The process is really quite simple. Assuming you live in Seattle, check out the Seattle Times Mortgage Rate chart. (every major newspaper publishes something similar if you live elsewhere). This will give you a general feel for the rates that you can expect to find. However, note that this list is not comprehensive, and the banks are always finding ways to attach strings to these loans they advertise, so be skeptical of the data as presented. The next step is to demand that a Good Faith Estimate from at least one broker and one bank. Compare the results. Continue to ask for Good Faith Estimates until you are comfortable with the results.
The Power of Competition
There is so much competition in the home mortgage business, you could easily be lulled into believing that all the loans are nearly the same.

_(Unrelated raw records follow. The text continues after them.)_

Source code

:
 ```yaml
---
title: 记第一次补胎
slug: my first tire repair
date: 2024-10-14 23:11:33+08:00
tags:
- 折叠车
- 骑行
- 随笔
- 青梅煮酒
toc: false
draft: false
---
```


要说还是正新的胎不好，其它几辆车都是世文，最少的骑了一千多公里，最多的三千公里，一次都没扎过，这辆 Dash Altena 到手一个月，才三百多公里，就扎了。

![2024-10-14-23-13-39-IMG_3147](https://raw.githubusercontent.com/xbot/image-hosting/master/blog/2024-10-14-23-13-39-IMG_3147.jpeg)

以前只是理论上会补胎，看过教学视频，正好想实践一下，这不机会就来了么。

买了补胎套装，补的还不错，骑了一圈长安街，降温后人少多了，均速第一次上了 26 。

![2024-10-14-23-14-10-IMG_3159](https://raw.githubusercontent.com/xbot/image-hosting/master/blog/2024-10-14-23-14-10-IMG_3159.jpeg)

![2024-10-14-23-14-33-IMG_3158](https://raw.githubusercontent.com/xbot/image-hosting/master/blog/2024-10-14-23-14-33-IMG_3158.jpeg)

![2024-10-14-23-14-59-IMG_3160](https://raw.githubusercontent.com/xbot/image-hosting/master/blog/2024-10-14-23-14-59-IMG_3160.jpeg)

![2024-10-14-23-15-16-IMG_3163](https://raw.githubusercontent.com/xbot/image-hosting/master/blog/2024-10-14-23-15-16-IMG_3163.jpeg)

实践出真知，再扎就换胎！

However, my experience has shown that brokers and banks can often dig a little deeper and find a better rate if prodded. For example, when I went to get a mortgage for my home in Ballard, I had both a broker and Schwab bank give me a Good Faith Estimate. Schwab Bank clearly had the lowest rate, and when I showed the rate to the broker, he reevaluated the loan portfolio he had developed and found a much better deal. I showed his new loan proposal to Schwab and they beat his estimate by over 0.1%. I returned to the broker with Schwab’s new rate, and he admitted that he simply couldn’t beat it. Over the life of my loan, adding a little competition to the process saved me hundreds, if not thousands, of dollars.
General Tip
Be realistic about your credit rating. If you have excellent credit then you can expect better options. With bad credit you may have to search harder to find a deal. With that said, a good broker can find a loan to finance just about anyone. If you go straight to a bank, the loan officer’s there are not always so forgiving.